En la gran aventura de la vida nacimos para ser libres
George Orwell (1903-1950) fue un novelista británico adscripto a ideologías de izquierda que denunció al estalinismo en su aclamada novela 1984, en la que describe una sociedad dominada por un partido único que ha logrado llevar el totalitarismo a su perfección. Porque a diferencia de los totalitarismos clásicos, se ha propuesto una meta aún más ambiciosa: controlar la mente de las personas. No se trata de privarlas de la libertad externa y de que conserven su libertad interior, sino de controlar la conciencia de cada individuo. Para lograr ese sometimiento, el partido utiliza tres políticas principales: la instalación de telepantallas en cada habitación de viviendas y oficinas y en lugares públicos, que resume con su célebre expresión “Big brother is watching you”; el control del pasado: “Quien controla el pasado controla el futuro”. “El pasado es lo que dicen los archivos y la memoria de la gente”. Y puesto que el partido los controla, el pasado se recrea del modo que necesite. Mediante la reescritura permanente de la historia, el partido está siempre en posesión de la verdad absoluta; el doblepensar. Con este neologismo, Orwell representa el ideal de un totalitarismo que no se conforma con pisotear todo atisbo de libertad individual, sino que persigue una meta más estremecedora: que las personas sean capaces de negar su propia conciencia y creer en la realidad que les impone el partido. Con la Inquisición la gente moría sin haberse arrepentido de sus creencias. “No destruimos a los herejes, los convertimos, conquistamos el interior de sus mentes y les reformamos”. “El mandamiento de los antiguos despotismos era: ‘No harás esto y lo otro’. El mandamiento de los totalitarios fue: ‘Harás esto y aquello’. El nuestro es: ‘Eres esto’”. El partido no se limita a castigar a sus enemigos para hacerlos confesar. “Queremos curarlos y cambiar su pensamiento”.
La versión totalitaria de 1984 podrá aparecer exagerada. Pero si lo pensamos bien, formas primitivas de doblepensar existen hoy. Un ejemplo es el modo en que militantes ignoran o denuncian la violación de derechos humanos en terceros países, según las conveniencias partidarias. ¿Acaso no es “doblepensamiento” que se defienda una visión en el pasado y otra en el presente con similar convicción? ¿Pueden los políticos y otros dirigentes criticar a los ricos y ser muchos de ellos millonarios por prácticas corruptas? ¿“Doblepiensan” los terraplanistas?

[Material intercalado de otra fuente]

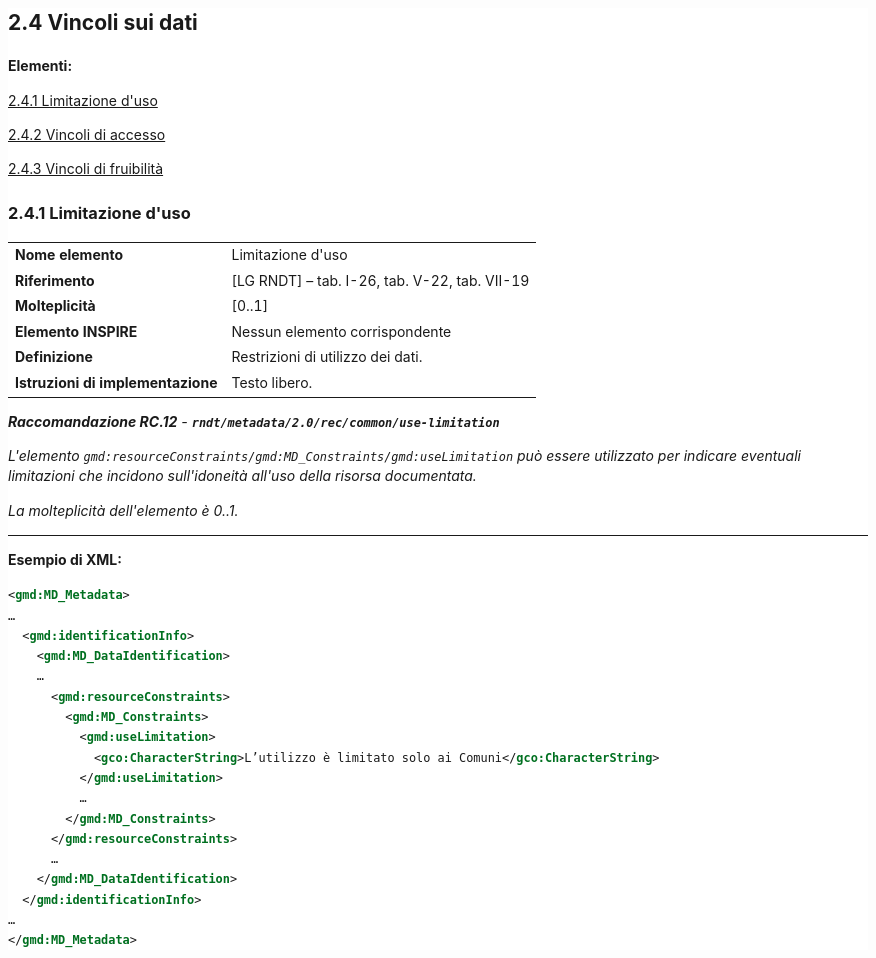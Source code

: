 ## 2.4 Vincoli sui dati

**Elementi:**

[2.4.1 Limitazione d'uso](constraints.md#241-limitazione-duso)

[2.4.2 Vincoli di accesso](constraints.md#242-vincoli-di-accesso)

[2.4.3 Vincoli di fruibilità](constraints.md#243-vincoli-di-fruibilità)

### 2.4.1 Limitazione d&#39;uso

|  |  |
| --- | --- |
| **Nome elemento** | Limitazione d&#39;uso |
| **Riferimento** | [LG RNDT] – tab. I-26, tab. V-22, tab. VII-19 |
| **Molteplicità** | [0..1] |
| **Elemento INSPIRE** | Nessun elemento corrispondente |
| **Definizione** | Restrizioni di utilizzo dei dati. |
| **Istruzioni di implementazione** | Testo libero. |

***Raccomandazione RC.12** - **```rndt/metadata/2.0/rec/common/use-limitation```***

*L&#39;elemento ```gmd:resourceConstraints/gmd:MD_Constraints/gmd:useLimitation``` può essere utilizzato per indicare eventuali limitazioni che incidono sull&#39;idoneità all&#39;uso della risorsa documentata.*

*La molteplicità dell&#39;elemento è 0..1.*

---

**Esempio di XML:**

```xml
<gmd:MD_Metadata>
…
  <gmd:identificationInfo>
    <gmd:MD_DataIdentification>
    …
      <gmd:resourceConstraints>
        <gmd:MD_Constraints>
          <gmd:useLimitation>
            <gco:CharacterString>L’utilizzo è limitato solo ai Comuni</gco:CharacterString>
          </gmd:useLimitation>
          …
        </gmd:MD_Constraints>
      </gmd:resourceConstraints>
      …
    </gmd:MD_DataIdentification>
  </gmd:identificationInfo>
…
</gmd:MD_Metadata>
```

El partido no desea ser temido, desea ser amado. El ideal no consiste en aplastar la libertad externa, sino en doblegar los sentimientos. Todos deben amar al Gran Hermano, pero no de la boca para afuera, como pretendían los viejos totalitarismos, sino desde el corazón auténtico de la persona. Los individuos pierden incluso la posibilidad de odiar en secreto al Gran Hermano. 1984 concluye con la conversión de Winston Smith, su trágico protagonista, que intentó oponerse al partido, expresada en una frase escalofriante: “Se había vencido a sí mismo. Amaba al Gran Hermano”.
Sin embargo, mantenemos la esperanza. La opción de libertad que se nos ofrece en la vida no es una opción. El dilema no consiste en descubrir si somos o no libres para decidir sobre nuestro destino. Somos forzosamente libres. ¿Qué poderoso tirano podría obligarnos a preferir una forma de vida que secretamente detestamos? ¿Qué clase de coerción sería capaz de forzarnos a vivir contra nuestros íntimos anhelos y convicciones? La libertad esencial consiste en que nada ni nadie puede obligarnos a elegir en contra de aquello que Ortega magistralmente llamaba nuestro fondo insobornable. Nada más absurdo entonces que la conversión final de Winston Smith. Aún doblepensando –sé que detesto al Gran Hermano pero igual lo amo– no podía vencerse a sí mismo. En la gran aventura de la vida nacimos para ser libres.